- **Work required**
Search the listing below for the line containing "## Required by". From there through the line containing "また、秋田犬などは飼い主が亡", transcribe every line exactly, both ends included.

○ ○ ○ ○ ○ ○ ○

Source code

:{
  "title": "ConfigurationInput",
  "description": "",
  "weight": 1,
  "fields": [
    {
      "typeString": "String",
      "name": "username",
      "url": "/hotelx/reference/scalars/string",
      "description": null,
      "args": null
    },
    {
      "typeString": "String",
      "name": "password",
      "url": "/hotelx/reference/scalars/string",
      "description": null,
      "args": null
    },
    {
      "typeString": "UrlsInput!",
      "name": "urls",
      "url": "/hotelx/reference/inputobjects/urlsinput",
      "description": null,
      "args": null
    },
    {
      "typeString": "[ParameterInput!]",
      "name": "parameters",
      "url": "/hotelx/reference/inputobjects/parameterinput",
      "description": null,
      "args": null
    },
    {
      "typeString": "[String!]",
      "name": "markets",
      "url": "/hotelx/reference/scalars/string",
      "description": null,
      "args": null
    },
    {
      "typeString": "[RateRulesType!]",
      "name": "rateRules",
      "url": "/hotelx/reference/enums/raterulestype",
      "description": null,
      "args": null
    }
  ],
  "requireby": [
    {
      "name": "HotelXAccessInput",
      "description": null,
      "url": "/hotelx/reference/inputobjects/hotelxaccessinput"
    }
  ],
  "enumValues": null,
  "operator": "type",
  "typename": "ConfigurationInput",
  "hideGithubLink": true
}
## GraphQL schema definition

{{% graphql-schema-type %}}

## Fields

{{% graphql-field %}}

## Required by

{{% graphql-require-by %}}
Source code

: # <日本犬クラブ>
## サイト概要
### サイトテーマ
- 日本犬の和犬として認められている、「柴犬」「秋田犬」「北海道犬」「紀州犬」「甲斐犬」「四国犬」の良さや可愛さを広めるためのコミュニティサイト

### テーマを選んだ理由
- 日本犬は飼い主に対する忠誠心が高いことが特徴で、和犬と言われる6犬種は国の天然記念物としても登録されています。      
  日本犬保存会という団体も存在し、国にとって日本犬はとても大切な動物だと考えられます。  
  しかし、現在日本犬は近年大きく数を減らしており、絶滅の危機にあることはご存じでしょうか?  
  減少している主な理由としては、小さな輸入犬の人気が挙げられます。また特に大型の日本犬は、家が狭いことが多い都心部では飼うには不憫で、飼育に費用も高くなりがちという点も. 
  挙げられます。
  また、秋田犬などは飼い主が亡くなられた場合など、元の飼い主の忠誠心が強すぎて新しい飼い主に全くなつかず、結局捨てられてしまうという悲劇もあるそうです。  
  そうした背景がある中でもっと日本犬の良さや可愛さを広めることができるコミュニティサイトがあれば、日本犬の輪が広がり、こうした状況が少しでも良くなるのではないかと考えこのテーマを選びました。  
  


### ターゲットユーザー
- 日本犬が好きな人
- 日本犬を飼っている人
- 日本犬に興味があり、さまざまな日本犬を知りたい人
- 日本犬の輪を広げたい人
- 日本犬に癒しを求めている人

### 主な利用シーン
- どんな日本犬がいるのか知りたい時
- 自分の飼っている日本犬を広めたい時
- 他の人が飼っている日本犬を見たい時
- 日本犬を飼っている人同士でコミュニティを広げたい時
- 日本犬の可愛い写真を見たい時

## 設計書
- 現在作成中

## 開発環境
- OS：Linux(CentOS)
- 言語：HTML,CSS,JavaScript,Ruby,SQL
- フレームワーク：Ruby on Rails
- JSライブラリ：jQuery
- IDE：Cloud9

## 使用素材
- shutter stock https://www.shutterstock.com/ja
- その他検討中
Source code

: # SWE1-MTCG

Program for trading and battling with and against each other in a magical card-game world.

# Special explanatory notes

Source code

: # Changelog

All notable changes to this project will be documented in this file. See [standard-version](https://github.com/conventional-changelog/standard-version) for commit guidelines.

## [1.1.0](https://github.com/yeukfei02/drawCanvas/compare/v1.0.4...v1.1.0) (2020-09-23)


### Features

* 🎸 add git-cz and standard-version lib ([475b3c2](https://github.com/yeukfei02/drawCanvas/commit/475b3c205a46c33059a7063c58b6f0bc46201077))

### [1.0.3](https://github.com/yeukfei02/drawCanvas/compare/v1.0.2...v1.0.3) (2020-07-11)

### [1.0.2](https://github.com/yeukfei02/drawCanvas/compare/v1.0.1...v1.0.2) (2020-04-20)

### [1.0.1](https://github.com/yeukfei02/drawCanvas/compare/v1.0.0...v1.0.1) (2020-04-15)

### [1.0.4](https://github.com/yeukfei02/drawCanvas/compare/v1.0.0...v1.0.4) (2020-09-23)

○ ○ ○ ○ ○ ○ ○

- **Exercise response**
## Required by

{{% graphql-require-by %}}
Source code

: # <日本犬クラブ>
## サイト概要
### サイトテーマ
- 日本犬の和犬として認められている、「柴犬」「秋田犬」「北海道犬」「紀州犬」「甲斐犬」「四国犬」の良さや可愛さを広めるためのコミュニティサイト

### テーマを選んだ理由
- 日本犬は飼い主に対する忠誠心が高いことが特徴で、和犬と言われる6犬種は国の天然記念物としても登録されています。      
  日本犬保存会という団体も存在し、国にとって日本犬はとても大切な動物だと考えられます。  
  しかし、現在日本犬は近年大きく数を減らしており、絶滅の危機にあることはご存じでしょうか?  
  減少している主な理由としては、小さな輸入犬の人気が挙げられます。また特に大型の日本犬は、家が狭いことが多い都心部では飼うには不憫で、飼育に費用も高くなりがちという点も. 
  挙げられます。
  また、秋田犬などは飼い主が亡くなられた場合など、元の飼い主の忠誠心が強すぎて新しい飼い主に全くなつかず、結局捨てられてしまうという悲劇もあるそうです。  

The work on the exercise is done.